* [Records drawn from a dataset]:
------------------------------
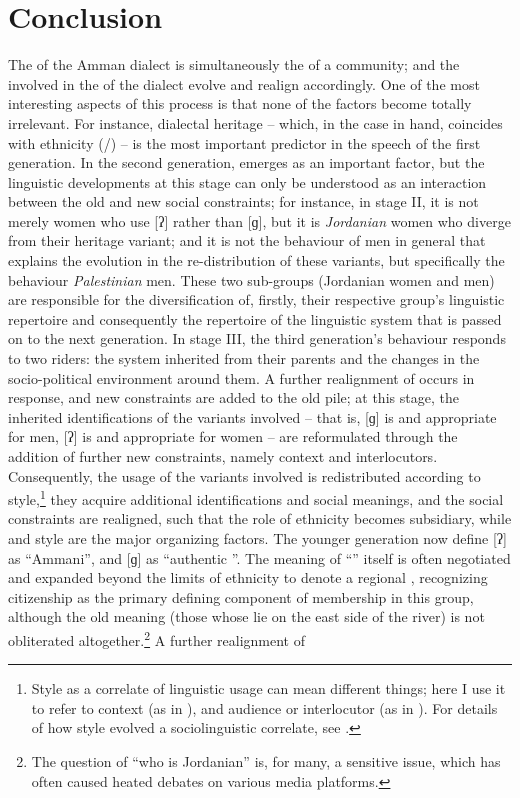 \documentclass[output=paper]{langsci/langscibook}
\begin{document}
\section{Conclusion}

The  of the Amman dialect is simultaneously the  of a community; and the  involved in the  of the dialect evolve and realign accordingly. One of the most interesting aspects of this process is that none of the factors become totally irrelevant. For instance, dialectal heritage – which, in the case in hand, coincides with ethnicity (/) – is the most important predictor in the speech of the first generation. In the second generation,  emerges as an important factor, but the linguistic developments at this stage can only be understood as an interaction between the old and new social constraints; for instance, in stage II, it is not merely women who use [ʔ] rather than [ɡ], but it is \textit{Jordanian} women who diverge from their heritage variant; and it is not the behaviour of men in general that explains the evolution in the re-distribution of these variants, but specifically the behaviour \textit{Palestinian} men. These two sub-groups (Jordanian women and  men) are responsible for the diversification of, firstly, their respective group’s linguistic repertoire and consequently the repertoire of the linguistic system that is passed on to the next generation. In stage III, the third generation’s behaviour responds to two riders: the system inherited from their parents and the changes in the socio-political environment around them. A further realignment of  occurs in response, and new constraints are added to the old pile; at this stage, the inherited identifications of the variants involved – that is, [ɡ] is  and appropriate for men, [ʔ] is  and appropriate for women – are reformulated through the addition of further new constraints, namely context and interlocutors. Consequently, the usage of the variants involved is redistributed according to style,\footnote{Style as a correlate of linguistic usage can mean different things; here I use it to refer to context (as in \citealt{Labov1972}), and audience or interlocutor (as in \citealt{Bell1984}). For details of how style evolved a sociolinguistic correlate, see \citet{EckertRickford2001}.} they acquire additional identifications and social meanings, and the social constraints are realigned, such that the role of ethnicity becomes subsidiary, while  and style are the major organizing factors. The younger generation now define [ʔ] as ``Ammani'', and [ɡ] as ``authentic ''. The meaning of ``'' itself is often negotiated and expanded beyond the limits of ethnicity to denote a regional , recognizing citizenship as the primary defining component of membership in this group, although the old meaning (those whose  lie on the east side of the river) is not obliterated altogether.\footnote{The question of “who is Jordanian” is, for many, a sensitive issue, which has often caused heated debates on various media platforms.} A further realignment of 
\end{document}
------------------------------
The entries above need to be repeated in full, word for word. Skip the images.

 \documentclass[output=paper]{langsci/langscibook}
\begin{document}
\section{Conclusion}

The  of the Amman dialect is simultaneously the  of a community; and the  involved in the  of the dialect evolve and realign accordingly. One of the most interesting aspects of this process is that none of the factors become totally irrelevant. For instance, dialectal heritage – which, in the case in hand, coincides with ethnicity (/) – is the most important predictor in the speech of the first generation. In the second generation,  emerges as an important factor, but the linguistic developments at this stage can only be understood as an interaction between the old and new social constraints; for instance, in stage II, it is not merely women who use [ʔ] rather than [ɡ], but it is \textit{Jordanian} women who diverge from their heritage variant; and it is not the behaviour of men in general that explains the evolution in the re-distribution of these variants, but specifically the behaviour \textit{Palestinian} men. These two sub-groups (Jordanian women and  men) are responsible for the diversification of, firstly, their respective group’s linguistic repertoire and consequently the repertoire of the linguistic system that is passed on to the next generation. In stage III, the third generation’s behaviour responds to two riders: the system inherited from their parents and the changes in the socio-political environment around them. A further realignment of  occurs in response, and new constraints are added to the old pile; at this stage, the inherited identifications of the variants involved – that is, [ɡ] is  and appropriate for men, [ʔ] is  and appropriate for women – are reformulated through the addition of further new constraints, namely context and interlocutors. Consequently, the usage of the variants involved is redistributed according to style,\footnote{Style as a correlate of linguistic usage can mean different things; here I use it to refer to context (as in \citealt{Labov1972}), and audience or interlocutor (as in \citealt{Bell1984}). For details of how style evolved a sociolinguistic correlate, see \citet{EckertRickford2001}.} they acquire additional identifications and social meanings, and the social constraints are realigned, such that the role of ethnicity becomes subsidiary, while  and style are the major organizing factors. The younger generation now define [ʔ] as ``Ammani'', and [ɡ] as ``authentic ''. The meaning of ``'' itself is often negotiated and expanded beyond the limits of ethnicity to denote a regional , recognizing citizenship as the primary defining component of membership in this group, although the old meaning (those whose  lie on the east side of the river) is not obliterated altogether.\footnote{The question of “who is Jordanian” is, for many, a sensitive issue, which has often caused heated debates on various media platforms.} A further realignment of 
\end{document}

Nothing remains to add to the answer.